Each record below has to be printed verbatim.

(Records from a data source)
────────
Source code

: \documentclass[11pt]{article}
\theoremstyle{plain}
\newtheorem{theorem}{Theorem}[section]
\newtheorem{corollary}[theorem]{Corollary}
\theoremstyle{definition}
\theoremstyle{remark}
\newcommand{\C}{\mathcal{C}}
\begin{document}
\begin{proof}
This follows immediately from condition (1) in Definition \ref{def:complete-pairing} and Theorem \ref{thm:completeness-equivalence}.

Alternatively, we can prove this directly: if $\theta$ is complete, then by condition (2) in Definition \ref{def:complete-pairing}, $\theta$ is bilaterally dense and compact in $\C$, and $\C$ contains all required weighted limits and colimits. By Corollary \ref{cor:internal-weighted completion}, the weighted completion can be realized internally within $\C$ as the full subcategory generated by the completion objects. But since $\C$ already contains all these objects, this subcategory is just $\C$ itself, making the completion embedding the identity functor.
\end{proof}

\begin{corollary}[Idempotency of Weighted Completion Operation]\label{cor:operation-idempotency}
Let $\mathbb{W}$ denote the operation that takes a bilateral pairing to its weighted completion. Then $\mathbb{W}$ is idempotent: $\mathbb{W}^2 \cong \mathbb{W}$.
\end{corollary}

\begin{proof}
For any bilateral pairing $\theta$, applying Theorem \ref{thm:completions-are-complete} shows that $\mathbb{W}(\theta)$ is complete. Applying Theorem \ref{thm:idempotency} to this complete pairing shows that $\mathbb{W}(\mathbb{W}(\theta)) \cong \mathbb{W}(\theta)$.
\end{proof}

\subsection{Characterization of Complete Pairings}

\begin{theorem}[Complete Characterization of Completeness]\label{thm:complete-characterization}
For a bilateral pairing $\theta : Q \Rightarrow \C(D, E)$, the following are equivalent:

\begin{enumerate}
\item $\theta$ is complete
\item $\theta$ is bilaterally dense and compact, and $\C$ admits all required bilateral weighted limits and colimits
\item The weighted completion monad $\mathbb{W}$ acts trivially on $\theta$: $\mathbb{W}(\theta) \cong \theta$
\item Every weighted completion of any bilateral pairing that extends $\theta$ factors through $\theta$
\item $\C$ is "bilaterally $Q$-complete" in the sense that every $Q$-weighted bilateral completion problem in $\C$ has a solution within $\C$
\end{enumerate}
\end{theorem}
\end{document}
────────
● Answer to this problem
Source code

: \documentclass[11pt]{article}
\theoremstyle{plain}
\newtheorem{theorem}{Theorem}[section]
\newtheorem{corollary}[theorem]{Corollary}
\theoremstyle{definition}
\theoremstyle{remark}
\newcommand{\C}{\mathcal{C}}
\begin{document}
\begin{proof}
This follows immediately from condition (1) in Definition \ref{def:complete-pairing} and Theorem \ref{thm:completeness-equivalence}.

Alternatively, we can prove this directly: if $\theta$ is complete, then by condition (2) in Definition \ref{def:complete-pairing}, $\theta$ is bilaterally dense and compact in $\C$, and $\C$ contains all required weighted limits and colimits. By Corollary \ref{cor:internal-weighted completion}, the weighted completion can be realized internally within $\C$ as the full subcategory generated by the completion objects. But since $\C$ already contains all these objects, this subcategory is just $\C$ itself, making the completion embedding the identity functor.
\end{proof}

\begin{corollary}[Idempotency of Weighted Completion Operation]\label{cor:operation-idempotency}
Let $\mathbb{W}$ denote the operation that takes a bilateral pairing to its weighted completion. Then $\mathbb{W}$ is idempotent: $\mathbb{W}^2 \cong \mathbb{W}$.
\end{corollary}

\begin{proof}
For any bilateral pairing $\theta$, applying Theorem \ref{thm:completions-are-complete} shows that $\mathbb{W}(\theta)$ is complete. Applying Theorem \ref{thm:idempotency} to this complete pairing shows that $\mathbb{W}(\mathbb{W}(\theta)) \cong \mathbb{W}(\theta)$.
\end{proof}

\subsection{Characterization of Complete Pairings}

\begin{theorem}[Complete Characterization of Completeness]\label{thm:complete-characterization}
For a bilateral pairing $\theta : Q \Rightarrow \C(D, E)$, the following are equivalent:

\begin{enumerate}
\item $\theta$ is complete
\item $\theta$ is bilaterally dense and compact, and $\C$ admits all required bilateral weighted limits and colimits
\item The weighted completion monad $\mathbb{W}$ acts trivially on $\theta$: $\mathbb{W}(\theta) \cong \theta$
\item Every weighted completion of any bilateral pairing that extends $\theta$ factors through $\theta$
\item $\C$ is "bilaterally $Q$-complete" in the sense that every $Q$-weighted bilateral completion problem in $\C$ has a solution within $\C$
\end{enumerate}
\end{theorem}
\end{document}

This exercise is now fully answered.